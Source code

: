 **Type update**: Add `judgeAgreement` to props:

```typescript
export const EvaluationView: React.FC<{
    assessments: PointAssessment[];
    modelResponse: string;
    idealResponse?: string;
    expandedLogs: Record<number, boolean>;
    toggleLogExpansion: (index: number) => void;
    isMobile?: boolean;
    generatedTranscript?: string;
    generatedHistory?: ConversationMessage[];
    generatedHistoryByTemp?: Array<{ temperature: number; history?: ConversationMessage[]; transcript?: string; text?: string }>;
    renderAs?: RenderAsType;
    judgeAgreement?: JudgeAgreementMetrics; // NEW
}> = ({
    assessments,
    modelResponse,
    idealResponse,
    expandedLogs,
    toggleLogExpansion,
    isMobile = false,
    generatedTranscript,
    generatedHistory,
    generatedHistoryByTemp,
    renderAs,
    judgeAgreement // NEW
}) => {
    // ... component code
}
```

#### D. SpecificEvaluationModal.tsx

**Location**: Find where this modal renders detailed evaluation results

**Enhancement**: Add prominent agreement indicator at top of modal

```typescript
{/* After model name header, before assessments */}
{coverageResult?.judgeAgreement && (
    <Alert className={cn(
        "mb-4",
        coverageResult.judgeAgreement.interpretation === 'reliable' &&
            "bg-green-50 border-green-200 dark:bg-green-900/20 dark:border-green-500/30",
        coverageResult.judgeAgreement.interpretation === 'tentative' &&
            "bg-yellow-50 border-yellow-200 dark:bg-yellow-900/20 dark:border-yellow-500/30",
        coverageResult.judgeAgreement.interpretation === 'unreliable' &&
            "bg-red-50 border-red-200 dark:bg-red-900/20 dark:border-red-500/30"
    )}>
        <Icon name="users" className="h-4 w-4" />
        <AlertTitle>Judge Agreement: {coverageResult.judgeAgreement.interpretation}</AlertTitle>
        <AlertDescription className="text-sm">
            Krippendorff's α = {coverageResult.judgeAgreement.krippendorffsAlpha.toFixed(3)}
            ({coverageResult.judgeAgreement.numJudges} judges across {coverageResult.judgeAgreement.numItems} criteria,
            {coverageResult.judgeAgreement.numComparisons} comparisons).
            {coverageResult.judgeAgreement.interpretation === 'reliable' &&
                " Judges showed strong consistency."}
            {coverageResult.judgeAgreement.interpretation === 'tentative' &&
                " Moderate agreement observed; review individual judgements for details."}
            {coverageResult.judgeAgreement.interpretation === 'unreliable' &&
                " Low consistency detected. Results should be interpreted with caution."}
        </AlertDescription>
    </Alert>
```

What to produce
For each line of the material that contains the word "modelResponse", make a copy.

Solution below
    modelResponse: string;
    modelResponse,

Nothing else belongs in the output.